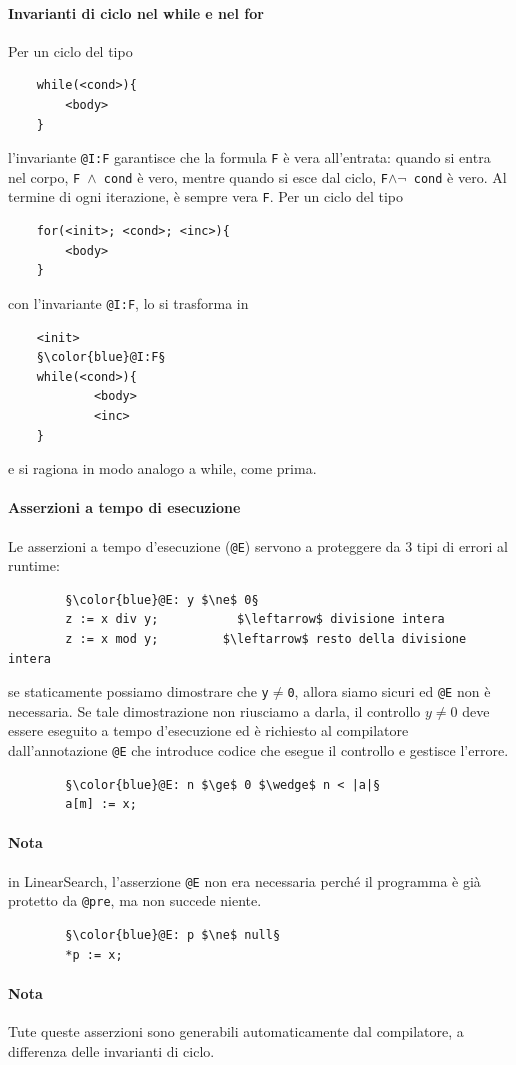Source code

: \paragraph{Invarianti di ciclo nel while e nel for}
Per un ciclo del tipo \begin{lstlisting}
	while(<cond>){
		<body>
	}
\end{lstlisting}
l'invariante \texttt{@I:F} garantisce che la formula \texttt{F} è vera all'entrata: quando si entra nel corpo, \texttt{F $\wedge$ cond} è vero, mentre quando si esce dal ciclo, \texttt{F$\wedge\neg$ cond} è vero. Al termine di ogni iterazione, è sempre vera \texttt{F}.
Per un ciclo del tipo 
\begin{lstlisting}
	for(<init>; <cond>; <inc>){
		<body>
	}
\end{lstlisting}
con l'invariante \texttt{@I:F}, lo si trasforma in 
\begin{lstlisting}
	<init>
	§\color{blue}@I:F§
	while(<cond>){
			<body>
			<inc>
	}
\end{lstlisting}
e si ragiona in modo analogo a while, come prima.

\paragraph{Asserzioni a tempo di esecuzione}Le asserzioni a tempo d'esecuzione (\texttt{@E}) servono a proteggere da 3 tipi di errori al runtime:
\begin{itemize}
	\begin{lstlisting}
		§\color{blue}@E: y $\ne$ 0§
		z := x div y;			$\leftarrow$ divisione intera
		z := x mod y;         $\leftarrow$ resto della divisione intera
	\end{lstlisting} se staticamente possiamo dimostrare che \texttt{y$\ne$0}, allora siamo sicuri ed \texttt{@E} non è necessaria. Se tale dimostrazione non riusciamo a darla, il controllo $y\ne 0$ deve essere eseguito a tempo d'esecuzione ed è richiesto al compilatore dall'annotazione \texttt{@E} che introduce codice che esegue il controllo e gestisce l'errore.
	\begin{lstlisting}
		§\color{blue}@E: n $\ge$ 0 $\wedge$ n < |a|§
		a[m] := x;
	\end{lstlisting}
	\paragraph{Nota}in LinearSearch, l'asserzione \texttt{@E} non era necessaria perché il programma è già protetto da \texttt{@pre}, ma non succede niente.
	\begin{lstlisting}
		§\color{blue}@E: p $\ne$ null§
		*p := x; 
	\end{lstlisting}
\end{itemize}
\paragraph{Nota}Tute queste asserzioni sono generabili automaticamente dal compilatore, a differenza delle invarianti di ciclo.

EXERCISE REQUIREMENTS. Copy out every line from the material above where the string "intera" turns up.

OUTPUT OF THE EXERCISE.
		z := x div y;			$\leftarrow$ divisione intera
		z := x mod y;         $\leftarrow$ resto della divisione intera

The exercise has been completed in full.